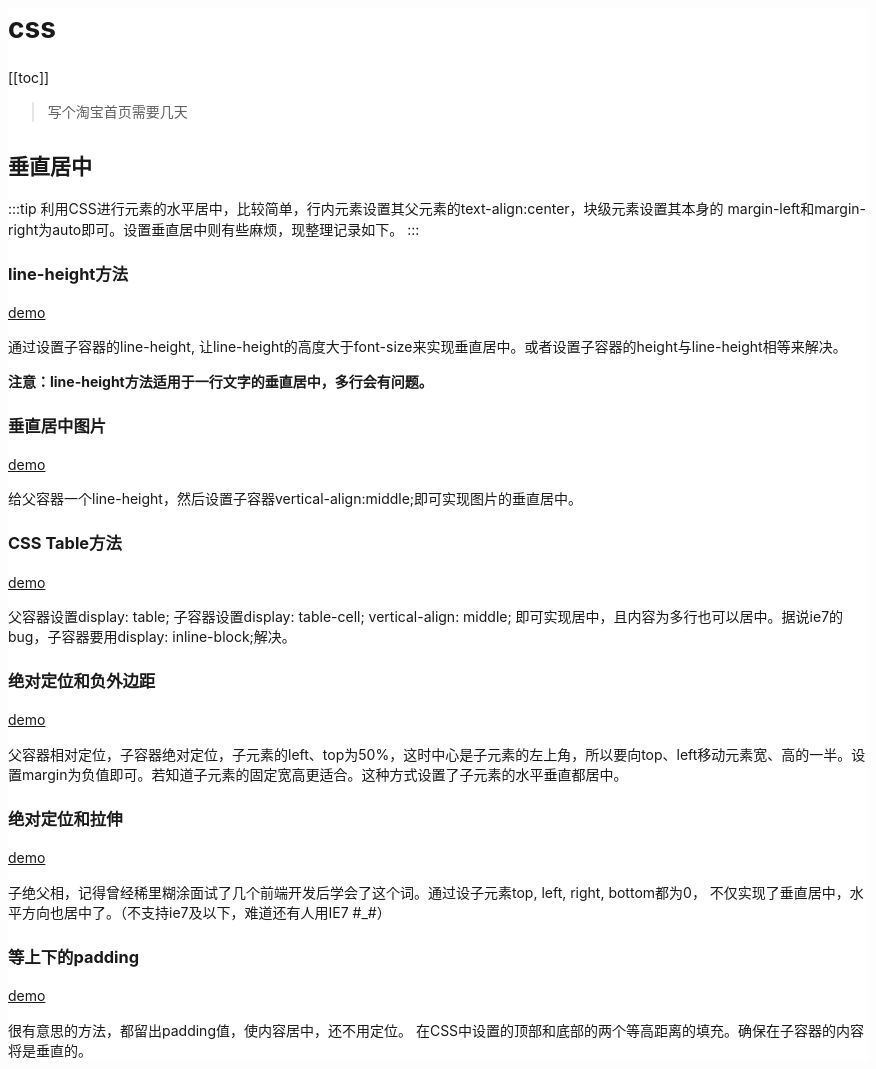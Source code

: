 # css

[[toc]]

> 写个淘宝首页需要几天

## 垂直居中

:::tip
利用CSS进行元素的水平居中，比较简单，行内元素设置其父元素的text-align:center，块级元素设置其本身的
margin-left和margin-right为auto即可。设置垂直居中则有些麻烦，现整理记录如下。
:::


### line-height方法

[demo](https://jsfiddle.net/qmzm6nyu/1/)

通过设置子容器的line-height, 让line-height的高度大于font-size来实现垂直居中。或者设置子容器的height与line-height相等来解决。

__注意：line-height方法适用于一行文字的垂直居中，多行会有问题。__

### 垂直居中图片

[demo](https://jsfiddle.net/qmzm6nyu/2/)

给父容器一个line-height，然后设置子容器vertical-align:middle;即可实现图片的垂直居中。

### CSS Table方法

[demo](https://jsfiddle.net/qmzm6nyu/3/)

父容器设置display: table; 子容器设置display: table-cell; vertical-align: middle;
即可实现居中，且内容为多行也可以居中。据说ie7的bug，子容器要用display: inline-block;解决。

### 绝对定位和负外边距

[demo](https://jsfiddle.net/qmzm6nyu/4/)

父容器相对定位，子容器绝对定位，子元素的left、top为50%，这时中心是子元素的左上角，所以要向top、left移动元素宽、高的一半。设置margin为负值即可。若知道子元素的固定宽高更适合。这种方式设置了子元素的水平垂直都居中。

### 绝对定位和拉伸

[demo](https://jsfiddle.net/qmzm6nyu/5/)

子绝父相，记得曾经稀里糊涂面试了几个前端开发后学会了这个词。通过设子元素top, left, right, bottom都为0，
不仅实现了垂直居中，水平方向也居中了。（不支持ie7及以下，难道还有人用IE7 #_#）

### 等上下的padding

[demo](https://jsfiddle.net/qmzm6nyu/6/)

很有意思的方法，都留出padding值，使内容居中，还不用定位。
在CSS中设置的顶部和底部的两个等高距离的填充。确保在子容器的内容将是垂直的。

# Exercise description
Print exactly the lines from the one containing "### 绝对定位和拉伸" through the last line of the records above, both included.

# Finished task
### 绝对定位和拉伸

[demo](https://jsfiddle.net/qmzm6nyu/5/)

子绝父相，记得曾经稀里糊涂面试了几个前端开发后学会了这个词。通过设子元素top, left, right, bottom都为0，
不仅实现了垂直居中，水平方向也居中了。（不支持ie7及以下，难道还有人用IE7 #_#）

### 等上下的padding

[demo](https://jsfiddle.net/qmzm6nyu/6/)

很有意思的方法，都留出padding值，使内容居中，还不用定位。
在CSS中设置的顶部和底部的两个等高距离的填充。确保在子容器的内容将是垂直的。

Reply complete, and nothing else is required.